Hi, I'm sure this is something really basic (but it's my first time). I'm just trying to create a new custom action that sends the selected file(s) to an external command line utility. And it's not working.
So I created a new command, Standard Function. It's a one liner. "magick convert -quality 95 {file} {file|noext}.jpg". Easy peasy right? Convert a file to a JPG. Give it the same name, but the extension should be .jpg.
Then I went into the File Types editor, Images file type group, Context Menu, New, Standard Function, and then just the name of my custom command "makejpg".
Unfortunately it doesn't work. How can I fix this, and/or, enable some kind of debug logging so I can see the output behind the scenes and understand what I'm doing wrong?
If magick is a command line tool, change the command type from Standard Function to MS-DOS Batch Function, which will display any output from the command when it runs.
You can also add @leavedoswindowopen to make the window stay open after the command finishes, to give you a chance to read any error messages.
Thanks, the MS-DOS thing made it work. Another question- when selecting multiple files and launching the command, is it possible to make it launch the command on all selected files simultaneously? Seems like what it's doing now is launching it for each file one at a time sequentially, and waiting ~1 second before launching the next one. Would be nice to use this 12-core CPU I have just waiting around....

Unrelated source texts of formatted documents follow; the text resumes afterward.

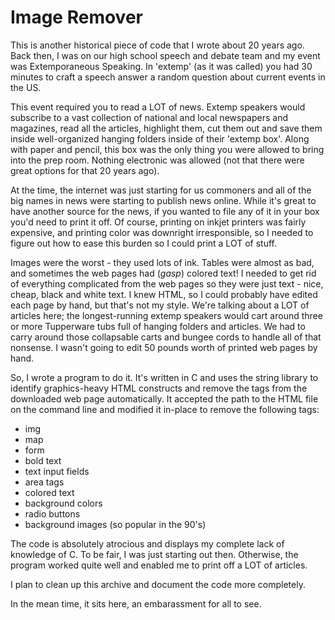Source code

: # Image Remover #

This is another historical piece of code that I wrote about 20 years ago.
Back then, I was on our high school speech and debate team and my event was
Extemporaneous Speaking. In 'extemp' (as it was called) you had 30 minutes to
craft a speech answer a random question about current events in the US.

This event required you to read a LOT of news. Extemp speakers would 
subscribe to a vast collection of national and local newspapers and 
magazines, read all the articles, highlight them, cut them out and save them
inside well-organized hanging folders inside of their 'extemp box'. Along
with paper and pencil, this box was the only thing you were allowed to bring
into the prep room. Nothing electronic was allowed (not that there were great
options for that 20 years ago).

At the time, the internet was just starting for us commoners and all of the
big names in news were starting to publish news online. While it's great to
have another source for the news, if you wanted to file any of it in your box
you'd need to print it off. Of course, printing on inkjet printers was fairly
expensive, and printing color was downright irresponsible, so I needed to 
figure out how to ease this burden so I could print a LOT of stuff.

Images were the worst - they used lots of ink. Tables were almost as bad,
and sometimes the web pages had (*gasp*) colored text! I needed to get rid
of everything complicated from the web pages so they were just text - nice,
cheap, black and white text. I knew HTML, so I could probably have edited
each page by hand, but that's not my style. We're talking about a LOT of 
articles here; the longest-running extemp speakers would cart around three 
or more Tupperware tubs full of hanging folders and articles. We had to carry
around those collapsable carts and bungee cords to handle all of that 
nonsense. I wasn't going to edit 50 pounds worth of printed web pages by 
hand.

So, I wrote a program to do it. It's written in C and uses the string
library to identify graphics-heavy HTML constructs and remove the tags 
from the downloaded web page automatically. It accepted the path to the
HTML file on the command line and modified it in-place to remove the 
following tags:

* img
* map
* form
* bold text
* text input fields
* area tags
* colored text
* background colors
* radio buttons
* background images (so popular in the 90's)


The code is absolutely atrocious and displays my complete lack of knowledge of 
C. To be fair, I was just starting out then. Otherwise, the program worked 
quite well and enabled me to print off a LOT of articles.

I plan to clean up this archive and document the code more completely.

In the mean time, it sits here, an embarassment for all to see.



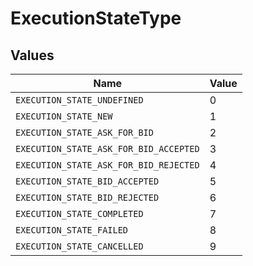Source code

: # ExecutionStateType


## Values

| Name                                   | Value                                  |
| -------------------------------------- | -------------------------------------- |
| `EXECUTION_STATE_UNDEFINED`            | 0                                      |
| `EXECUTION_STATE_NEW`                  | 1                                      |
| `EXECUTION_STATE_ASK_FOR_BID`          | 2                                      |
| `EXECUTION_STATE_ASK_FOR_BID_ACCEPTED` | 3                                      |
| `EXECUTION_STATE_ASK_FOR_BID_REJECTED` | 4                                      |
| `EXECUTION_STATE_BID_ACCEPTED`         | 5                                      |
| `EXECUTION_STATE_BID_REJECTED`         | 6                                      |
| `EXECUTION_STATE_COMPLETED`            | 7                                      |
| `EXECUTION_STATE_FAILED`               | 8                                      |
| `EXECUTION_STATE_CANCELLED`            | 9                                      |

Magick couldn't find the files. Use {filepath} instead of {file}.
No need to use DOS mode. Both modes make Magick use all cores, but Standard Function seems to be a bit faster, judging from a quick test (Win11, ImageMagick-7.1.0).

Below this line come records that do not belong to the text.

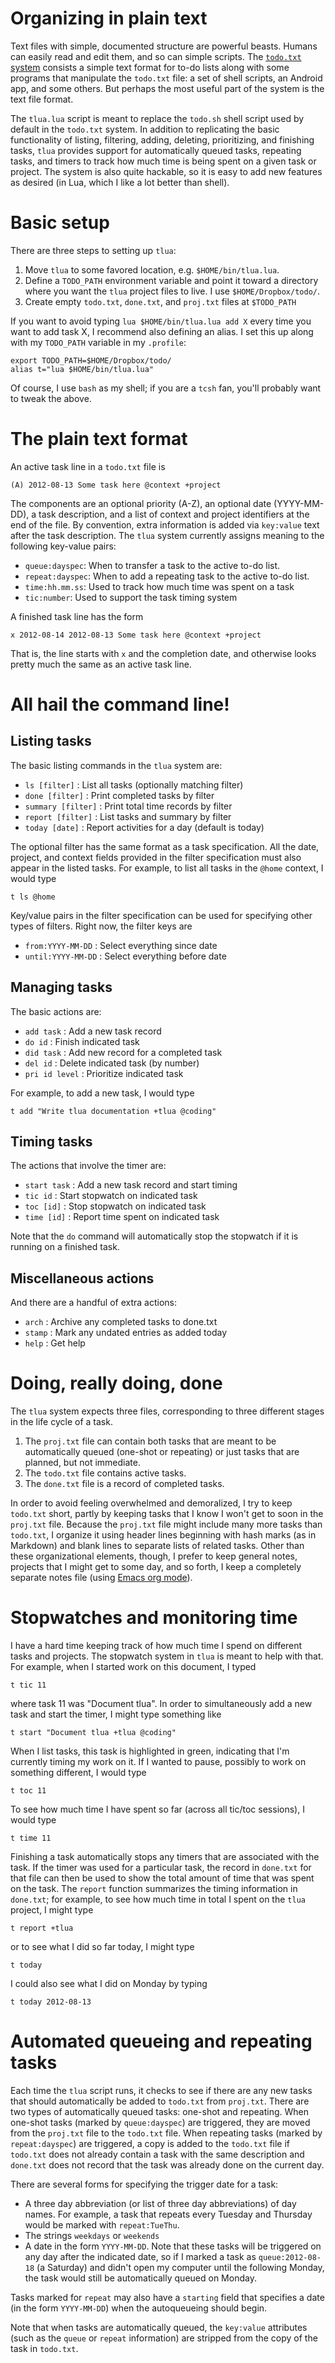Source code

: # Organizing in plain text

Text files with simple, documented structure are powerful beasts.
Humans can easily read and edit them, and so can simple scripts.
The [`todo.txt` system](http://todotxt.com/) consists a simple text
format for to-do lists along with some programs that manipulate the
`todo.txt` file: a set of shell scripts, an Android app, and some
others.  But perhaps the most useful part of the system is the text
file format.

The `tlua.lua` script is meant to replace the `todo.sh` shell script
used by default in the `todo.txt` system.  In addition to replicating
the basic functionality of listing, filtering, adding, deleting,
prioritizing, and finishing tasks, `tlua` provides support for
automatically queued tasks, repeating tasks, and timers to track how
much time is being spent on a given task or project.  The system is
also quite hackable, so it is easy to add new features as desired (in
Lua, which I like a lot better than shell).

# Basic setup

There are three steps to setting up `tlua`:

1.  Move `tlua` to some favored location, e.g. `$HOME/bin/tlua.lua`.
2.  Define a `TODO_PATH` environment variable and point it toward
    a directory where you want the `tlua` project files to live.
    I use `$HOME/Dropbox/todo/`.
3.  Create empty `todo.txt`, `done.txt`, and `proj.txt` files at
    `$TODO_PATH`

If you want to avoid typing `lua $HOME/bin/tlua.lua add X` every time
you want to add task X, I recommend also defining an alias.  I set
this up along with my `TODO_PATH` variable in my `.profile`:

    export TODO_PATH=$HOME/Dropbox/todo/
    alias t="lua $HOME/bin/tlua.lua"

Of course, I use `bash` as my shell; if you are a `tcsh` fan, you'll
probably want to tweak the above.

# The plain text format

An active task line in a `todo.txt` file is

    (A) 2012-08-13 Some task here @context +project

The components are an optional priority (A-Z), an optional date
(YYYY-MM-DD), a task description, and a list of context and project
identifiers at the end of the file.  By convention, extra information
is added via `key:value` text after the task description.  The `tlua`
system currently assigns meaning to the following key-value pairs:

 - `queue:dayspec`: When to transfer a task to the active to-do list.
 - `repeat:dayspec`: When to add a repeating task to the active to-do
   list.
 - `time:hh.mm.ss`: Used to track how much time was spent on a task
 - `tic:number`: Used to support the task timing system

A finished task line has the form

    x 2012-08-14 2012-08-13 Some task here @context +project

That is, the line starts with `x` and the completion date, and
otherwise looks pretty much the same as an active task line.

# All hail the command line!

## Listing tasks

The basic listing commands in the `tlua` system are:

 - `ls [filter]`      : List all tasks (optionally matching filter)
 - `done [filter]`    : Print completed tasks by filter
 - `summary [filter]` : Print total time records by filter
 - `report [filter]`  : List tasks and summary by filter
 - `today [date]`     : Report activities for a day (default is today)

The optional filter has the same format as a task specification.  All
the date, project, and context fields provided in the filter
specification must also appear in the listed tasks.  For example, to
list all tasks in the `@home` context, I would type

    t ls @home

Key/value pairs in the filter specification can be used for specifying
other types of filters.  Right now, the filter keys are
 
 - `from:YYYY-MM-DD`  : Select everything since date
 - `until:YYYY-MM-DD` : Select everything before date

## Managing tasks

The basic actions are:

 - `add task`        : Add a new task record
 - `do id`           : Finish indicated task
 - `did task`        : Add new record for a completed task
 - `del id`          : Delete indicated task (by number)
 - `pri id level`    : Prioritize indicated task

For example, to add a new task, I would type

    t add "Write tlua documentation +tlua @coding"

## Timing tasks

The actions that involve the timer are:

 - `start task`      : Add a new task record and start timing
 - `tic id`          : Start stopwatch on indicated task
 - `toc [id]`        : Stop stopwatch on indicated task
 - `time [id]`       : Report time spent on indicated task

Note that the `do` command will automatically stop the stopwatch
if it is running on a finished task.

## Miscellaneous actions

And there are a handful of extra actions:

 - `arch`            : Archive any completed tasks to done.txt
 - `stamp`           : Mark any undated entries as added today
 - `help`            : Get help

# Doing, really doing, done

The `tlua` system expects three files, corresponding to three
different stages in the life cycle of a task.

1.  The `proj.txt` file can contain both tasks that are meant to be
    automatically queued (one-shot or repeating) or just tasks that
    are planned, but not immediate.
2.  The `todo.txt` file contains active tasks.
3.  The `done.txt` file is a record of completed tasks.

In order to avoid feeling overwhelmed and demoralized, I try to keep
`todo.txt` short, partly by keeping tasks that I know I won't get to
soon in the `proj.txt` file.  Because the `proj.txt` file might
include many more tasks than `todo.txt`, I organize it using header
lines beginning with hash marks (as in Markdown) and blank lines to
separate lists of related tasks.  Other than these organizational
elements, though, I prefer to keep general notes, projects that I
might get to some day, and so forth, I keep a completely separate
notes file (using [Emacs org mode](http://orgmode.org)).

# Stopwatches and monitoring time

I have a hard time keeping track of how much time I spend on different
tasks and projects.  The stopwatch system in `tlua` is meant to help
with that.  For example, when I started work on this document, I typed

    t tic 11
    
where task 11 was "Document tlua".  In order to simultaneously add a
new task and start the timer, I might type something like

    t start "Document tlua +tlua @coding"
    
When I list tasks, this task is highlighted in green, indicating that
I'm currently timing my work on it.  If I wanted to pause, possibly to
work on something different, I would type

    t toc 11
    
To see how much time I have spent so far (across all tic/toc
sessions), I would type

    t time 11
    
Finishing a task automatically stops any timers that are associated
with the task.  If the timer was used for a particular task, the
record in `done.txt` for that file can then be used to show the total
amount of time that was spent on the task.  The `report` function 
summarizes the timing information in `done.txt`; for example, to see
how much time in total I spent on the `tlua` project, I might type

    t report +tlua
    
or to see what I did so far today, I might type

    t today

I could also see what I did on Monday by typing

    t today 2012-08-13

# Automated queueing and repeating tasks

Each time the `tlua` script runs, it checks to see if there are any
new tasks that should automatically be added to `todo.txt` from
`proj.txt`.  There are two types of automatically queued tasks:
one-shot and repeating.  When one-shot tasks (marked by
`queue:dayspec`) are triggered, they are moved from the `proj.txt`
file to the `todo.txt` file.  When repeating tasks (marked by
`repeat:dayspec`) are triggered, a copy is added to the `todo.txt`
file if `todo.txt` does not already contain a task with the same
description and `done.txt` does not record that the task was already
done on the current day.

There are several forms for specifying the trigger date for a task:

 - A three day abbreviation (or list of three day abbreviations) of
   day names.  For example, a task that repeats every Tuesday and
   Thursday would be marked with `repeat:TueThu`.
 - The strings `weekdays` or `weekends`
 - A date in the form `YYYY-MM-DD`.  Note that these tasks will be
   triggered on any day after the indicated date, so if I marked a
   task as `queue:2012-08-18` (a Saturday) and didn't open my computer
   until the following Monday, the task would still be automatically
   queued on Monday.

Tasks marked for `repeat` may also have a `starting` field that
specifies a date (in the form `YYYY-MM-DD`) when the autoqueueing
should begin.

Note that when tasks are automatically queued, the `key:value`
attributes (such as the `queue` or `repeat` information) are stripped
from the copy of the task in `todo.txt`.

Actually, {file} works fine. No need for {filepath}
Actually, "MS-DOS Batch Function" is the only one out of the four available function types that seems to work. It might be that the other types require additional syntax to run an external command, and I'm kind of a beginner here. Unfortunately it definitely does not use all cores, and definitely runs the commands sequentially like I described. (It also pops up a command.com window, which is kind of unsightly.)
So my question remains: how do I configure this custom command so that it a) uses all cores / runs on all files simultaneously when multiple files are selected? And b) how can I hide the MS-DOS window, that would be nice too.
{file) will only work if the command has changed its current directory to where the files are. The CD is set to System32 by default ss it is more secure to run things that way (avoids DLL planting exploits in Windows). Using full paths instead of just names is recommended and also means your button will work in situations like Find Results and Flat View where the files may sll be in different folders.
How many cores are used is up to the program being run. Opus will not run things in parallel automatically. It can run everything in parallel without waiting but then there’s no limit on how many things run at once.
See the @runmode modifier for how to hide DOS windows.
If you use that it won’t wait for the commands to complete but it’ll also be unbounded. If you do something that runs the command once on 1000 files then they’ll all run simultaneously, which may not be what you want, if you were expecting one command per CPU core or thread.